### Assignment
The lines below may contain the word "switch". Please count those that do and give the number alone.

-- Data under study follows --

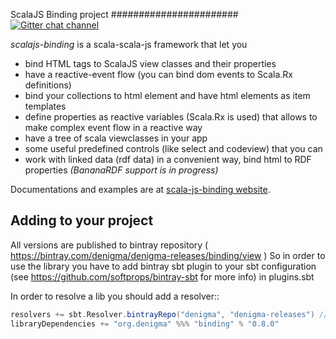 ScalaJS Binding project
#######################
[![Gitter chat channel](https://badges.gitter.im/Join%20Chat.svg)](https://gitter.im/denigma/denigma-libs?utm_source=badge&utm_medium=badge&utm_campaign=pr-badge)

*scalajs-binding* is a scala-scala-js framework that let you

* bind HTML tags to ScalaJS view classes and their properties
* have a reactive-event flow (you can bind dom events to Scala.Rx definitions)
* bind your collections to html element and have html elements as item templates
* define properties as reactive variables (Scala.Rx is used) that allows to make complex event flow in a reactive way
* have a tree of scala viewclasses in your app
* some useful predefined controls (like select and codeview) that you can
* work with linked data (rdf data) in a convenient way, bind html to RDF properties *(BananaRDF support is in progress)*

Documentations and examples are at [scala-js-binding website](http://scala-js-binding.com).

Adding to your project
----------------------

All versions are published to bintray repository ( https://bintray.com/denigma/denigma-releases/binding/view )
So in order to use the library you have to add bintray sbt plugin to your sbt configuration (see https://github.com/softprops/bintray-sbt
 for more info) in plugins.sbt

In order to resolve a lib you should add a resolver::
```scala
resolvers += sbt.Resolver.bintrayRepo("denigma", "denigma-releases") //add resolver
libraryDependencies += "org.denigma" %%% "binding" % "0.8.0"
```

-- Data under study concluded --
-- Data under study follows --

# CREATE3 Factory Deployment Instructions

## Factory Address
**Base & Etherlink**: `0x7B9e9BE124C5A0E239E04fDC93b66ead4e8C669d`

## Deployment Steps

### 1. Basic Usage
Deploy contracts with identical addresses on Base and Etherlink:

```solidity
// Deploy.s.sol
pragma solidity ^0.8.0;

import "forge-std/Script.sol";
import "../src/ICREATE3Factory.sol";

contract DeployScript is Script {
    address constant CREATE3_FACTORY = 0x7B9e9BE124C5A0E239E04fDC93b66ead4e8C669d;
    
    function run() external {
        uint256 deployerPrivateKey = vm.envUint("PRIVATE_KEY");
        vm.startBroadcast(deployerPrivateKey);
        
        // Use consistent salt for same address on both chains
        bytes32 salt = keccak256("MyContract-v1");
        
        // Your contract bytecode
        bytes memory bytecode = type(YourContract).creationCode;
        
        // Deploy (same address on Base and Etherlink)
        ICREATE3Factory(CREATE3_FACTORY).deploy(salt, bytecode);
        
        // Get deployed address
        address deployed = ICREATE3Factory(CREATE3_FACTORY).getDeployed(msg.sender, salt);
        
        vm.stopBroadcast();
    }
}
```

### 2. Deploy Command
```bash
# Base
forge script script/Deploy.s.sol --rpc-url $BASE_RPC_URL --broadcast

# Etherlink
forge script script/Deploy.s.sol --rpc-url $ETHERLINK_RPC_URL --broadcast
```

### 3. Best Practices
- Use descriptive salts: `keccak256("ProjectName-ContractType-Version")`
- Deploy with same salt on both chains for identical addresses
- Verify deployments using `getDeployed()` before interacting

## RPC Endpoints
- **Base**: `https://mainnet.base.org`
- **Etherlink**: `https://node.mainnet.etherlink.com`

-- Data under study concluded --
-- Data under study follows --

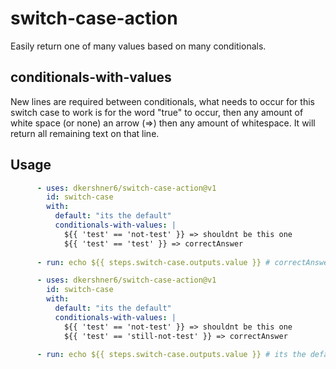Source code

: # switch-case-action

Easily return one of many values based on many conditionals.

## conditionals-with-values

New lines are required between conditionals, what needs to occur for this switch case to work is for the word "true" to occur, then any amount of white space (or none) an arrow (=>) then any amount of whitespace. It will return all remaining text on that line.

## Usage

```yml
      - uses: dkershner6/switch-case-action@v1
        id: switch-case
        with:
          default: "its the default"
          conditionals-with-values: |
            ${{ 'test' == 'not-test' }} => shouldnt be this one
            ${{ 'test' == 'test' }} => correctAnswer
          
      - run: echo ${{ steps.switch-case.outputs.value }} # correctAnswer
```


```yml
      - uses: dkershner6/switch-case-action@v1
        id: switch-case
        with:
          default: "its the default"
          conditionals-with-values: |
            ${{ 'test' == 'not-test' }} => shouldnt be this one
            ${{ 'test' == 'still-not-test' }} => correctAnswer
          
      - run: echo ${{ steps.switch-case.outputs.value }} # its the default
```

-- Data under study concluded --

### Answer to the problem
8